Я закашлялся, пытаясь справиться с некстати накатившим на меня весельем. Не помогло, и я, облокотившись, спрятал лицо в ладонях.
— Расстроился, что от службы отстранили? — по-своему интерпретировала сей жест Журбина и тут же принялась меня обнадеживать: — Проведут проверку и восстановят.
— Или к уголовной ответственности привлекут, — предложил я альтернативу.
— С чего ты это взял? — всплеснула она руками.
— Как с чего? — Я делано удивился. — Я же пристрелил ценного гражданина социалистического общества, не то что какой-то там следак. — Не выдержав, я заржал.
— Прекрати истерику! — прикрикнула на меня Журбина. — Обиделся, что тебя отстранили от дел? Так они обязаны провести служебную проверку по факту применения табельного оружия.
— Проверку? Да они уже признали меня виновным. Без всяких проверок обошлись! — Я резко оборвал смех.
Поднялся, скрипнув стулом.
— Ладно, я домой.
— Сильно от начальства досталось? — посочувствовала Людмила, тоже поднимаясь. — Не бери в голову. Подумаешь, поорали на тебя немного. Надо же было им выпустить пар. Их тоже сегодня поимеют, уж поверь мне. — Она демонстративно посмотрела наверх.
— Да не в этом дело. — Я начал переодеваться в гражданское. — Дело в презумпции невиновности.
— Где ты только таких выражений нахватался? — Журбина отвернулась.
— При чем здесь выражения? — бросил я раздраженно, натягивая джинсы. — Они должны были быть на моей стороне. Ведь я их коллега. Но вместо этого только и делали, что возмущались: зачем побежал, зачем в живот стрелял, — передразнил я кое-кого.
— Я уверена, все разрешится наилучшим образом, — оптимистично заявила Людмила, разворачиваясь.
— Разумеется, как же иначе, — натянуто улыбнулся я. — Все, я пошел.
Но, открыв дверь, я напоролся на Курбанова.
— А вот и наш герой. — Первый зам изобразил радость, проходя в кабинет.
— Здрасте и до свидания. — Я вновь сделал попытку уйти.
— Стоять! Ты это куда собрался? — начальственным рыком развернул меня Курбанов.
— Домой, — объяснил я, раздумывая над тем, не зарядить ли ему аккурат по ухмылке, хуже все равно уже не будет.
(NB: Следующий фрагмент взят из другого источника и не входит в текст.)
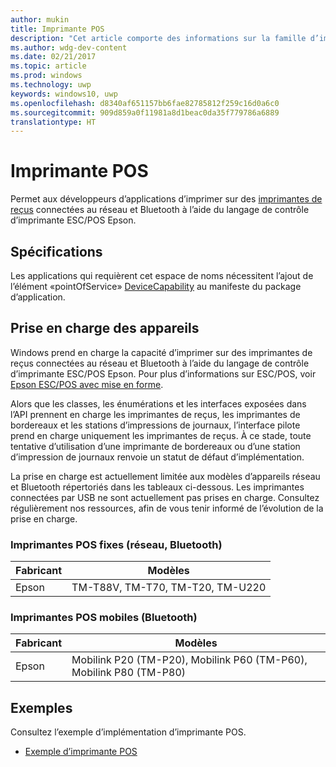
 ```yaml
---
author: mukin
title: Imprimante POS
description: "Cet article comporte des informations sur la famille d’imprimantes de point de service."
ms.author: wdg-dev-content
ms.date: 02/21/2017
ms.topic: article
ms.prod: windows
ms.technology: uwp
keywords: windows10, uwp
ms.openlocfilehash: d8340af651157bb6fae82785812f259c16d0a6c0
ms.sourcegitcommit: 909d859a0f11981a8d1beac0da35f779786a6889
translationtype: HT
---
```

# <a name="pos-printer"></a>Imprimante POS

Permet aux développeurs d’applications d’imprimer sur des [imprimantes de reçus](https://docs.microsoft.com/en-us/uwp/api/windows.devices.pointofservice.posprinter) connectées au réseau et Bluetooth à l’aide du langage de contrôle d’imprimante ESC/POS Epson.

## <a name="requirements"></a>Spécifications
Les applications qui requièrent cet espace de noms nécessitent l’ajout de l’élément «pointOfService» [DeviceCapability](https://msdn.microsoft.com/library/4353c4fd-f038-4986-81ed-d2ec0c6235ef) au manifeste du package d’application.

## <a name="device-support"></a>Prise en charge des appareils
Windows prend en charge la capacité d’imprimer sur des imprimantes de reçus connectées au réseau et Bluetooth à l’aide du langage de contrôle d’imprimante ESC/POS Epson. Pour plus d’informations sur ESC/POS, voir [Epson ESC/POS avec mise en forme](https://docs.microsoft.com/en-us/windows/uwp/devices-sensors/epson-esc-pos-with-formatting).

Alors que les classes, les énumérations et les interfaces exposées dans l’API prennent en charge les imprimantes de reçus, les imprimantes de bordereaux et les stations d’impressions de journaux, l’interface pilote prend en charge uniquement les imprimantes de reçus. À ce stade, toute tentative d’utilisation d’une imprimante de bordereaux ou d’une station d’impression de journaux renvoie un statut de défaut d’implémentation.

La prise en charge est actuellement limitée aux modèles d’appareils réseau et Bluetooth répertoriés dans les tableaux ci-dessous. Les imprimantes connectées par USB ne sont actuellement pas prises en charge. Consultez régulièrement nos ressources, afin de vous tenir informé de l’évolution de la prise en charge.

### <a name="stationary-pos-printers-network-bluetooth"></a>Imprimantes POS fixes (réseau, Bluetooth)
| Fabricant |    Modèles |
|--------------|-----------|
| Epson |    TM-T88V, TM-T70, TM-T20, TM-U220 |

### <a name="mobile-pos-printers-bluetooth"></a>Imprimantes POS mobiles (Bluetooth)
| Fabricant |    Modèles |
|--------------|-----------|
| Epson |    Mobilink P20 (TM-P20), Mobilink P60 (TM-P60), Mobilink P80 (TM-P80) |

## <a name="examples"></a>Exemples
Consultez l’exemple d’implémentation d’imprimante POS.
+ [Exemple d’imprimante POS](https://github.com/Microsoft/Windows-universal-samples/tree/master/Samples/PosPrinter)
— Приказ подпиши, удостоверение сдай и вали, — потряс он перед моим носом отпечатанным на машинке документом.
— Все, я свободен? — выполнив требуемое, поинтересовался я.
— Ты материалы передал? — Задавая вопрос, Курбанов смотрел на Людмилу.
— Да, я все забрала, — отозвалась Журбина, положив руку на стопку бумаг на столе. — Уголовные дела в сейфе.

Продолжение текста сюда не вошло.